■ YOUR OBJECTIVE
In the entries below, the lines from the one with "For example, to plot a circle" through the one with "This will plot a circle marker at each point." are to be copied exactly; both ends count.

■ DATA SUPPLIED
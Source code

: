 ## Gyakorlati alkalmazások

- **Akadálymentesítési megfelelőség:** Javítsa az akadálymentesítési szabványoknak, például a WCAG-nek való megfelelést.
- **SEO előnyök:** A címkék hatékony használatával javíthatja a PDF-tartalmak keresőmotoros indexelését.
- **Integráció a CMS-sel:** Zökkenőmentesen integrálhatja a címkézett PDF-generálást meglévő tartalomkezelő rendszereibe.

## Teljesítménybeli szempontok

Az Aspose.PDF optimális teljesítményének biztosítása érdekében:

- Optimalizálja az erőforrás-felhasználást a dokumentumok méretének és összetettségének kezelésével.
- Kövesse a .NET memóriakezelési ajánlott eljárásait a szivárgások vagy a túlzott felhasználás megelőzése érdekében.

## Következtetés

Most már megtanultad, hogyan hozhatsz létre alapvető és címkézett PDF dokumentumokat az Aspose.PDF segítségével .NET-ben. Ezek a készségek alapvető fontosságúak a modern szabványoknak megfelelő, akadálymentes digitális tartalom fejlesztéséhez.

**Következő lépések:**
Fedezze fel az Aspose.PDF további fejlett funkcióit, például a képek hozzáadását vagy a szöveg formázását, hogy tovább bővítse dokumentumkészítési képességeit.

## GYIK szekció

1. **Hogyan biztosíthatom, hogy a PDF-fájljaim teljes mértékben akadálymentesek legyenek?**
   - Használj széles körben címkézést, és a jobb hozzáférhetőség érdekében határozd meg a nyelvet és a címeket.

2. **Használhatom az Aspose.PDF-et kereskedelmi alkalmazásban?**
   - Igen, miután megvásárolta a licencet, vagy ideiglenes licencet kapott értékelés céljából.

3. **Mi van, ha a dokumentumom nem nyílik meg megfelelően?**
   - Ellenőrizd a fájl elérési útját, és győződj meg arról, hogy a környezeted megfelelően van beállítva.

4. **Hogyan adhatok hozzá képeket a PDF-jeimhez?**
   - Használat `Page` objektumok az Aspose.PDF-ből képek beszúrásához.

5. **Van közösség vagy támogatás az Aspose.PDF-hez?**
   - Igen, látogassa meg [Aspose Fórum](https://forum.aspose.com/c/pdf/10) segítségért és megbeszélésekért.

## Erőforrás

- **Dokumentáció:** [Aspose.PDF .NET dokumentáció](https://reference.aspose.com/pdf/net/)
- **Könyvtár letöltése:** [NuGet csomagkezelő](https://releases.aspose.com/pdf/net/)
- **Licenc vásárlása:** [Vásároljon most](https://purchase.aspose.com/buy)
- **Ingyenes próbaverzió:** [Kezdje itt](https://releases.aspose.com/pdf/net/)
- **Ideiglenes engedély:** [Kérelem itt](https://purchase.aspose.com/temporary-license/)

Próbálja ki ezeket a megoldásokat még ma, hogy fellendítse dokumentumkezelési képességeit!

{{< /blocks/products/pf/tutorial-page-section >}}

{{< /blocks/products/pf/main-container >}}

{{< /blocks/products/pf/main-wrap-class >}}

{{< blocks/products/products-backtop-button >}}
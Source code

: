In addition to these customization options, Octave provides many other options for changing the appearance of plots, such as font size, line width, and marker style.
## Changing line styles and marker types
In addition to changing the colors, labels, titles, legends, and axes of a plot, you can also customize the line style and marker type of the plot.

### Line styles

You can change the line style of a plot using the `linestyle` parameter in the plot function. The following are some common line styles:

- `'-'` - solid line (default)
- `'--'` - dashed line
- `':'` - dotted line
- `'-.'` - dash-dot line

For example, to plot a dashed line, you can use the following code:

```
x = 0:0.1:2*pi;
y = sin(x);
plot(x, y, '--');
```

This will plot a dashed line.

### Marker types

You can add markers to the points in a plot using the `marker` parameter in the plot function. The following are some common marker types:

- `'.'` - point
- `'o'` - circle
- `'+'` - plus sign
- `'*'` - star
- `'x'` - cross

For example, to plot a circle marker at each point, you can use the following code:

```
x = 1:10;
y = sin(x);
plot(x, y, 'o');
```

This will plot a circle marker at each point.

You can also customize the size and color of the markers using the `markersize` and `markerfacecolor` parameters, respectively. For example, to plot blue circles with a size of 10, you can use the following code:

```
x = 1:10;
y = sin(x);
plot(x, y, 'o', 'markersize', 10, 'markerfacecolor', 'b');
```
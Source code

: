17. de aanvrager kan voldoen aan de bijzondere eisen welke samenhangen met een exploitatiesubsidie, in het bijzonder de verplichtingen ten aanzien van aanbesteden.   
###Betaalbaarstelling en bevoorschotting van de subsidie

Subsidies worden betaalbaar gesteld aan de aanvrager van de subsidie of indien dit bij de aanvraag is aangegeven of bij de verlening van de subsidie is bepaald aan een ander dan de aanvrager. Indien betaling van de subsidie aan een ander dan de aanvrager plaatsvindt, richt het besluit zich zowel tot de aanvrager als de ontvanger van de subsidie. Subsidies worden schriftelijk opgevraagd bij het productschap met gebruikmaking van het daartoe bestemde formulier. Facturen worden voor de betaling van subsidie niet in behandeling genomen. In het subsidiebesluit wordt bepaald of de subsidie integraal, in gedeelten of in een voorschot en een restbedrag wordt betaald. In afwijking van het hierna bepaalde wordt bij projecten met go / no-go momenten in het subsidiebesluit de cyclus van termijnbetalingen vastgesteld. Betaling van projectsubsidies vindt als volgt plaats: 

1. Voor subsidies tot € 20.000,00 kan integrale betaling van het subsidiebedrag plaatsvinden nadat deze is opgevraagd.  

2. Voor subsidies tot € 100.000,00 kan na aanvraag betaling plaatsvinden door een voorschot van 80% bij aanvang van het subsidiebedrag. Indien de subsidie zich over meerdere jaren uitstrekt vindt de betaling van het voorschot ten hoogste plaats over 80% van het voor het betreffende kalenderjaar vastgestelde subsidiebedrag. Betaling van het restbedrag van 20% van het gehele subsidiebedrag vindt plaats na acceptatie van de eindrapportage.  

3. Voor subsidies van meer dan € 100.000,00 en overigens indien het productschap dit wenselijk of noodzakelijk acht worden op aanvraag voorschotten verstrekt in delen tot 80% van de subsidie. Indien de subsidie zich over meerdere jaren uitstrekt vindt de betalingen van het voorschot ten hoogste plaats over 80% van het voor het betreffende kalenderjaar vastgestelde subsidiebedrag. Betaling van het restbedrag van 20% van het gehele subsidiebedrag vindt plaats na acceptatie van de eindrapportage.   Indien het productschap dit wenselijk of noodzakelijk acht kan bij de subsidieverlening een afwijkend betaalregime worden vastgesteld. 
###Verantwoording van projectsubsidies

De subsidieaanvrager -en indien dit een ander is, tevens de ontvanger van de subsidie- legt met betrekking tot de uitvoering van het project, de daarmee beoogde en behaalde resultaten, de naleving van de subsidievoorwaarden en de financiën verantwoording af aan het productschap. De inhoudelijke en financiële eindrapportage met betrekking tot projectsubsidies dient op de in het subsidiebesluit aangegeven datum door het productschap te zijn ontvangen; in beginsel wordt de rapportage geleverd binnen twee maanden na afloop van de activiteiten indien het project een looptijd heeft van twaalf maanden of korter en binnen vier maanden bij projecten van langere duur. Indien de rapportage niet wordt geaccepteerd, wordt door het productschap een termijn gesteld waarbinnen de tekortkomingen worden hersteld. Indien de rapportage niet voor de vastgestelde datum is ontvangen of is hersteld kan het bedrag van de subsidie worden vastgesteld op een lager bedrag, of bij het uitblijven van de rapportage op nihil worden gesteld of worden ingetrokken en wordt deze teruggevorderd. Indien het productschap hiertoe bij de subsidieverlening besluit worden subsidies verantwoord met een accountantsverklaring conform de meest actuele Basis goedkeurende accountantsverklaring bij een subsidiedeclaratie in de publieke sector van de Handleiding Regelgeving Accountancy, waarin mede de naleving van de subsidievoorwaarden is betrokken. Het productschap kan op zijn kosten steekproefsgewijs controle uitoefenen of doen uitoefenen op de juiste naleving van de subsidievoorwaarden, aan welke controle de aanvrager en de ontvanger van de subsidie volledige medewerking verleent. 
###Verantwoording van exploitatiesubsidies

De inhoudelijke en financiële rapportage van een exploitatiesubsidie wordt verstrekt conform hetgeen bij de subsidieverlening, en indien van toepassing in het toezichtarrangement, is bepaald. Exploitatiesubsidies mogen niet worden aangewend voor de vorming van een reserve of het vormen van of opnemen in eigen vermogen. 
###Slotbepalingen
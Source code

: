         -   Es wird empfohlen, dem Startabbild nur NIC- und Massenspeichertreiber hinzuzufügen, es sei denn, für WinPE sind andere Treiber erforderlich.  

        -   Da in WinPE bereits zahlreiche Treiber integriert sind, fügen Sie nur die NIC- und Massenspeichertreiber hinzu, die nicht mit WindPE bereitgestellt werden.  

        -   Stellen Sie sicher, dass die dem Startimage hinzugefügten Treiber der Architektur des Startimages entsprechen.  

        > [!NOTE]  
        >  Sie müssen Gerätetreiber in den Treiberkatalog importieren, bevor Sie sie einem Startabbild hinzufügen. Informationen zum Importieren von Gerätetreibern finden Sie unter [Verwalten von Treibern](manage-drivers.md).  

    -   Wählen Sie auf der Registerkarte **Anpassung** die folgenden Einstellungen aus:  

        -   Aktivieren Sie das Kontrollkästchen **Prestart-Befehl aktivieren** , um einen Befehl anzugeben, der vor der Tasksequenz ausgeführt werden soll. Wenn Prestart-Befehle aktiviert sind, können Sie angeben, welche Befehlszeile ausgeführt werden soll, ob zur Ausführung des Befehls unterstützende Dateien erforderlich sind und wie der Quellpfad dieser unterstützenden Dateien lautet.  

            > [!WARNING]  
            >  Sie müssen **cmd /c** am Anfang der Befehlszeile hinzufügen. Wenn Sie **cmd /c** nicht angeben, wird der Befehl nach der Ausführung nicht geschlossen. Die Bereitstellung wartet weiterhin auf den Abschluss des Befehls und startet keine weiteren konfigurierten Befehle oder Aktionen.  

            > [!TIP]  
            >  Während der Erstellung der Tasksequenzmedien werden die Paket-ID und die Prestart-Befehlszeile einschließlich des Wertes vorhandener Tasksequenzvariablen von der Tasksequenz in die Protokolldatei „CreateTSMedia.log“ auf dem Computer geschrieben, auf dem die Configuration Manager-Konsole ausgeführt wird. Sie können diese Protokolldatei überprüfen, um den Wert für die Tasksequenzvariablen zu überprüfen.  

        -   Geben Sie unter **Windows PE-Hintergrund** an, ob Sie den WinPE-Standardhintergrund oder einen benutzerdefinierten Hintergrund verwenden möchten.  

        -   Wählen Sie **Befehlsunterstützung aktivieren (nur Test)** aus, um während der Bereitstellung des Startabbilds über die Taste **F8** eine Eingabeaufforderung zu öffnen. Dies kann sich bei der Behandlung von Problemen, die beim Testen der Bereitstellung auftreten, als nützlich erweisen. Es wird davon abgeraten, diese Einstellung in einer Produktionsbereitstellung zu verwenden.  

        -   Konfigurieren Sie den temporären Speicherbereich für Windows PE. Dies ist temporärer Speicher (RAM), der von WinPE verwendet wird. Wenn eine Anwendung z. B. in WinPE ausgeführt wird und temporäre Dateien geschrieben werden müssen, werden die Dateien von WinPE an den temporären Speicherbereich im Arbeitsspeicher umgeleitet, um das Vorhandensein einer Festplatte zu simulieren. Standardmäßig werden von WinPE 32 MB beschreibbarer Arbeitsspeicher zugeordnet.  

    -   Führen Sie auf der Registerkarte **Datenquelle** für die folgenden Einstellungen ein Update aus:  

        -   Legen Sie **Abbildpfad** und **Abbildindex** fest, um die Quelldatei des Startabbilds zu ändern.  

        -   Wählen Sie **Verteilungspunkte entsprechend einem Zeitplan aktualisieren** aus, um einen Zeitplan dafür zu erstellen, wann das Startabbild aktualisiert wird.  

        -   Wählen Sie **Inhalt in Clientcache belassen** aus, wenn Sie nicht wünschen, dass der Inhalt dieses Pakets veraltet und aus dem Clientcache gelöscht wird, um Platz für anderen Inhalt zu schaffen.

■ TASK RESULT
For example, to plot a circle marker at each point, you can use the following code:

```
x = 1:10;
y = sin(x);
plot(x, y, 'o');
```

This will plot a circle marker at each point.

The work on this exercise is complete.